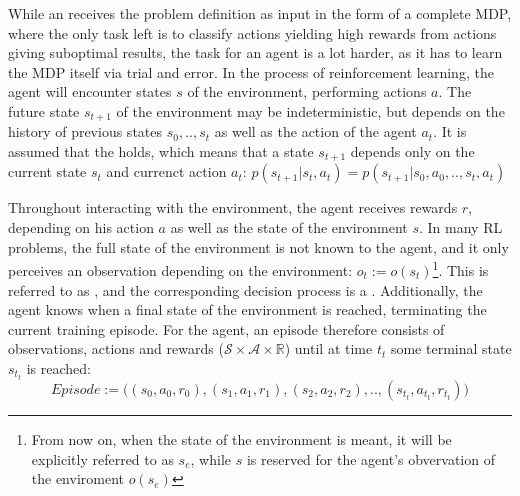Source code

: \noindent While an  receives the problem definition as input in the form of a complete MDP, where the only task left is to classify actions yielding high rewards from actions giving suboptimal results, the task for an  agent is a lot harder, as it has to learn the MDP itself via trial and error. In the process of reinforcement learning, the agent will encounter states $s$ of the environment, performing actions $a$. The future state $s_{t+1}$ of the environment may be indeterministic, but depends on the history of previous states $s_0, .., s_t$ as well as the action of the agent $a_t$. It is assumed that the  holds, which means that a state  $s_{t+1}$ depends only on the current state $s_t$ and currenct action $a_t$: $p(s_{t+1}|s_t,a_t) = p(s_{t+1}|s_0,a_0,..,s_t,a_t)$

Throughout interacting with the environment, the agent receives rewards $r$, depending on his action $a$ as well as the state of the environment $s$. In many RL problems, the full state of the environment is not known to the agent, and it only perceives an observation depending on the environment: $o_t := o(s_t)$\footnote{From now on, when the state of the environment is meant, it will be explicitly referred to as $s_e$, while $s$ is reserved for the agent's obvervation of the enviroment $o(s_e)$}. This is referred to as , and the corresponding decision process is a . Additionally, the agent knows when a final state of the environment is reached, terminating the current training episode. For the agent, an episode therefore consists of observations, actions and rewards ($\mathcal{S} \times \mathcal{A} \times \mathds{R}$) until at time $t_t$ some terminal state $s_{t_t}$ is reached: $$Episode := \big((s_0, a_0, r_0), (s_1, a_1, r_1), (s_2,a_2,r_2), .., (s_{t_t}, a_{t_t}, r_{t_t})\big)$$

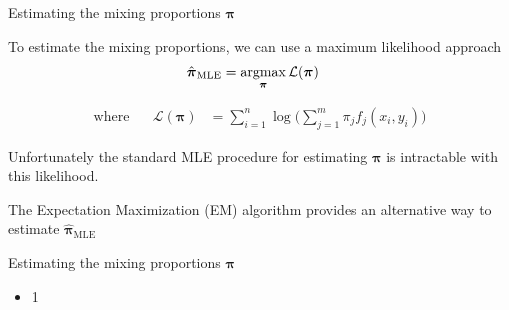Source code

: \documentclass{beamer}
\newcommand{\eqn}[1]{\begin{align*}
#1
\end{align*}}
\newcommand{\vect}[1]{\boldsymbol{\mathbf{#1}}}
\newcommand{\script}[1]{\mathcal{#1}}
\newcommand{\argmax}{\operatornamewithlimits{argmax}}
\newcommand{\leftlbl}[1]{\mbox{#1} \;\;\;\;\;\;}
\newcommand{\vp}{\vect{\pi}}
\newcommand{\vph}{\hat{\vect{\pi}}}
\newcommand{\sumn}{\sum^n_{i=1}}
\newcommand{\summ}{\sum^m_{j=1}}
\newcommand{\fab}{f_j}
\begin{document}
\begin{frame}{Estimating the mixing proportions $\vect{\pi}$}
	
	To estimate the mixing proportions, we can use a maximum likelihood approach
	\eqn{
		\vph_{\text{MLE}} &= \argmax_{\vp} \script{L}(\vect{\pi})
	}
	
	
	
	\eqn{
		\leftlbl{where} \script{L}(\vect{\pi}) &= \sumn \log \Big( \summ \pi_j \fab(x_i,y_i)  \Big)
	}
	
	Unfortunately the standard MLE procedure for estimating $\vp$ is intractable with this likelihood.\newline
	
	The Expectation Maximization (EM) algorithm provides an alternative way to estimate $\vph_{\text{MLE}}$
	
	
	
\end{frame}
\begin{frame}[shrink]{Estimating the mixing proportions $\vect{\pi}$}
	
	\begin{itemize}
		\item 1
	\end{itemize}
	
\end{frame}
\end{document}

--

• GOAL OF THE EXERCISE:
Nothing but a number should be given: how many lines in the records hold the word "estimate".

• WRITTEN SOLUTION:
2